DIE UNWIRKLICHE STADT 

Was der Donner sprach (What the Thunder said)
von Altariel, übersetzt von Andrea Sternberg
(Überarbeitung der Übersetzung durch Cúthalion)

Bild: „Vater und Sohn" von Anke Katrin Eißmann

Father and Son

„Nach Todeskampf in steiniger Öde
ist er, der lebend war, jetzt tot.
Wir, die wir lebend waren, sterben nun
Geduldig, kampflos.“
(T.S. Eliot, „Das wüste Land“)


2. Kapitel

Einige sagen, Mithrandir brächte nur schlechte Kunde – ich nicht. Meine Gefährten und ich hätten es ohne ihn nie bis zur Stadt geschafft. Denn unweit der Tore kam der geflügelte Schrecken über uns. Die Angst, der Boromir und ich in Osgiliath widerstanden hatten, war um ein Zehnfaches stärker, und dieses Mal war mein Bruder nicht da, um mir beizustehen. Dieses Mal war es, als ob ein Blitzstrahl durch meine Schläfen fahren würde; und dann begann das Geschrei, das sich in meine Gedanken hineinfraß. Die letzten Reste meines Willens aufbietend, zwang ich mich, Aryn umzuwenden und zurück zu meinen Gefährten zu reiten, die abgeworfen worden waren. Und dann schoss wie ein Blitz aus Licht Mithrandir über die Ebene auf uns zu, und der donnernde Angriff des Schreckens schrumpfte vor seinem weißen Zorn zusammen.

Aber das Empfinden der Unwirklichkeit war nicht verschwunden, als ich mich auf den Weg hoch zur Zitadelle machte. Erst sah ich einen weiteren Halbling aus meinen Träumen – er trug das Silber und Schwarz des Turms. Und dann musste ich meinem Vater gegenübertreten. Wie anders war seine Miene als der Ausdruck, den ich in meiner Vision gesehen hatte! Kalt und streng war er, und das Kerzenlicht warf grausame Schatten entlang den scharfen Linien seines Gesichts. Das Flackern der Flammen auf seinen Zügen verunsicherte mich noch mehr. Wieder war ich froh, daß Mithrandir an meiner Seite war, denn auf die Dauer konnte ich dem Zorn meines Herrn nicht standhalten, und Mithrandir sprach an meiner Stelle. Wäre er nicht dort gewesen, ich glaube, ich wäre vor meinem Vater auf die Knie gefallen und hätte um Verzeihung gefleht – und zweifelsohne hätte ich sie nicht erhalten. Doch so konnte ich mich gerade noch zusammen nehmen.

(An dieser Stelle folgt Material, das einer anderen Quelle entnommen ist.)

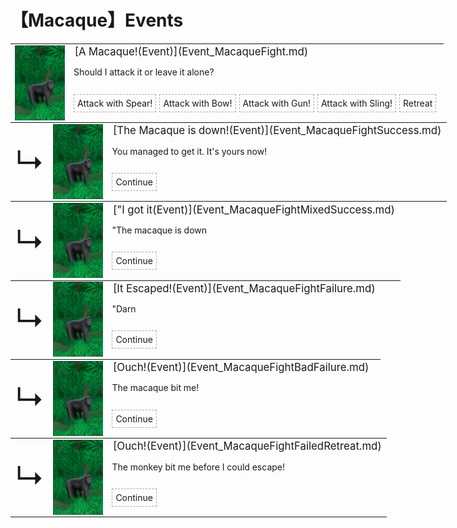 # 【Macaque】Events  
<div class="" style="width:800px;margin-bottom:-15px;"><table><tr style="height:10px"><td rowspan=3 style="width:80px"><div class="gamecard" style="width:80px; height:120px;"><a href="Event_MacaqueFight.md" style="color:black"><img decoding="async" src="Sprite/MacaqueEvent.png" class="cardimage" style="max-width:80px;max-height:120px;"></a></div></td><td style="font-size: 1.2em">[A Macaque!(Event)](Event_MacaqueFight.md)</td></tr><tr><td>Should I attack it or leave it alone?</td></tr><tr><td><div style="display:inline-block"><div style="margin-right:5px;padding:5px;border:1px dashed darkgray;display: inline-block">Attack with Spear!</div><div style="margin-right:5px;padding:5px;border:1px dashed darkgray;display: inline-block">Attack with Bow!</div><div style="margin-right:5px;padding:5px;border:1px dashed darkgray;display: inline-block">Attack with Gun!</div><div style="margin-right:5px;padding:5px;border:1px dashed darkgray;display: inline-block">Attack with Sling!</div><div style="margin-right:5px;padding:5px;border:1px dashed darkgray;display: inline-block">Retreat</div></div></td></tr></table></div><div class="" style="width:800px;margin-bottom:-15px;"><table><tr style="height:10px"><td rowspan=3 style="width:45px"><font size=50>↳</font></td><td rowspan=3 style="width:80px"><div class="gamecard" style="width:80px; height:120px;"><a href="Event_MacaqueFightSuccess.md" style="color:black"><img decoding="async" src="Sprite/MacaqueEvent.png" class="cardimage" style="max-width:80px;max-height:120px;"></a></div></td><td style="font-size: 1.2em">[The Macaque is down!(Event)](Event_MacaqueFightSuccess.md)</td></tr><tr><td>You managed to get it. It's yours now!</td></tr><tr><td><div style="display:inline-block"><div style="margin-right:5px;padding:5px;border:1px dashed darkgray;display: inline-block">Continue</div></div></td></tr></table></div><div class="" style="width:800px;margin-bottom:-15px;"><table><tr style="height:10px"><td rowspan=3 style="width:45px"><font size=50>↳</font></td><td rowspan=3 style="width:80px"><div class="gamecard" style="width:80px; height:120px;"><a href="Event_MacaqueFightMixedSuccess.md" style="color:black"><img decoding="async" src="Sprite/MacaqueEvent.png" class="cardimage" style="max-width:80px;max-height:120px;"></a></div></td><td style="font-size: 1.2em">["I got it(Event)](Event_MacaqueFightMixedSuccess.md)</td></tr><tr><td>"The macaque is down</td></tr><tr><td><div style="display:inline-block"><div style="margin-right:5px;padding:5px;border:1px dashed darkgray;display: inline-block">Continue</div></div></td></tr></table></div><div class="" style="width:800px;margin-bottom:-15px;"><table><tr style="height:10px"><td rowspan=3 style="width:45px"><font size=50>↳</font></td><td rowspan=3 style="width:80px"><div class="gamecard" style="width:80px; height:120px;"><a href="Event_MacaqueFightFailure.md" style="color:black"><img decoding="async" src="Sprite/MacaqueEvent.png" class="cardimage" style="max-width:80px;max-height:120px;"></a></div></td><td style="font-size: 1.2em">[It Escaped!(Event)](Event_MacaqueFightFailure.md)</td></tr><tr><td>"Darn</td></tr><tr><td><div style="display:inline-block"><div style="margin-right:5px;padding:5px;border:1px dashed darkgray;display: inline-block">Continue</div></div></td></tr></table></div><div class="" style="width:800px;margin-bottom:-15px;"><table><tr style="height:10px"><td rowspan=3 style="width:45px"><font size=50>↳</font></td><td rowspan=3 style="width:80px"><div class="gamecard" style="width:80px; height:120px;"><a href="Event_MacaqueFightBadFailure.md" style="color:black"><img decoding="async" src="Sprite/MacaqueEvent.png" class="cardimage" style="max-width:80px;max-height:120px;"></a></div></td><td style="font-size: 1.2em">[Ouch!(Event)](Event_MacaqueFightBadFailure.md)</td></tr><tr><td>The macaque bit me!</td></tr><tr><td><div style="display:inline-block"><div style="margin-right:5px;padding:5px;border:1px dashed darkgray;display: inline-block">Continue</div></div></td></tr></table></div><div class="" style="width:800px;margin-bottom:-15px;"><table><tr style="height:10px"><td rowspan=3 style="width:45px"><font size=50>↳</font></td><td rowspan=3 style="width:80px"><div class="gamecard" style="width:80px; height:120px;"><a href="Event_MacaqueFightFailedRetreat.md" style="color:black"><img decoding="async" src="Sprite/MacaqueEvent.png" class="cardimage" style="max-width:80px;max-height:120px;"></a></div></td><td style="font-size: 1.2em">[Ouch!(Event)](Event_MacaqueFightFailedRetreat.md)</td></tr><tr><td>The monkey bit me before I could escape!</td></tr><tr><td><div style="display:inline-block"><div style="margin-right:5px;padding:5px;border:1px dashed darkgray;display: inline-block">Continue</div></div></td></tr></table></div><hr>  


<script>document.title="MacaqueEvents - Card Survival Wiki";</script>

Schließlich ließ mich mein Herr gehen, und ich zog mich in mein Zimmer zurück. Es wurde mir schwerer und schwerer, einen Fuß vor den anderen zu setzen. Als ich endlich in meinem Zimmer angelangt war, setzte ich mich müde in meinen Stuhl. Nachbeben des schrecklichen Angriffs durchschauderten noch immer meine Gedanken, und meine Augen schienen immer wieder ihre klare Sicht zu verlieren, so, als ob das Licht um mich sich plötzlich verdunkelte. Zuerst hörte ich das sanfte Klopfen an meiner Tür nicht, aber es wurde immer eindringlicher.

„Herein!“ sagte ich müde und stützte meinen Kopf in eine Hand, denn ich hatte wenig Kraft zum Sprechen übrig. Und ich fürchtete eine weitere Begegnung, die so viel von mir forderte wie die letzte.

„Ihr seid müde, Faramir. Ich werde Euch nicht lange aufhalten.“

Es war Mithrandir. Wortlos wies ich auf den gegenüberstehenden Stuhl, und er setzte sich. Wir schauten uns an. Ich hatte nur eine einzige Kerze angezündet, und sein Gesicht wurde von der Dunkelheit halb verborgen. Und als ich ihn anschaute, fragte ich mich, was er für heimliche Kräfte besaß, die in mir eine größere Liebe entfacht hatten als selbst für meinen Vater.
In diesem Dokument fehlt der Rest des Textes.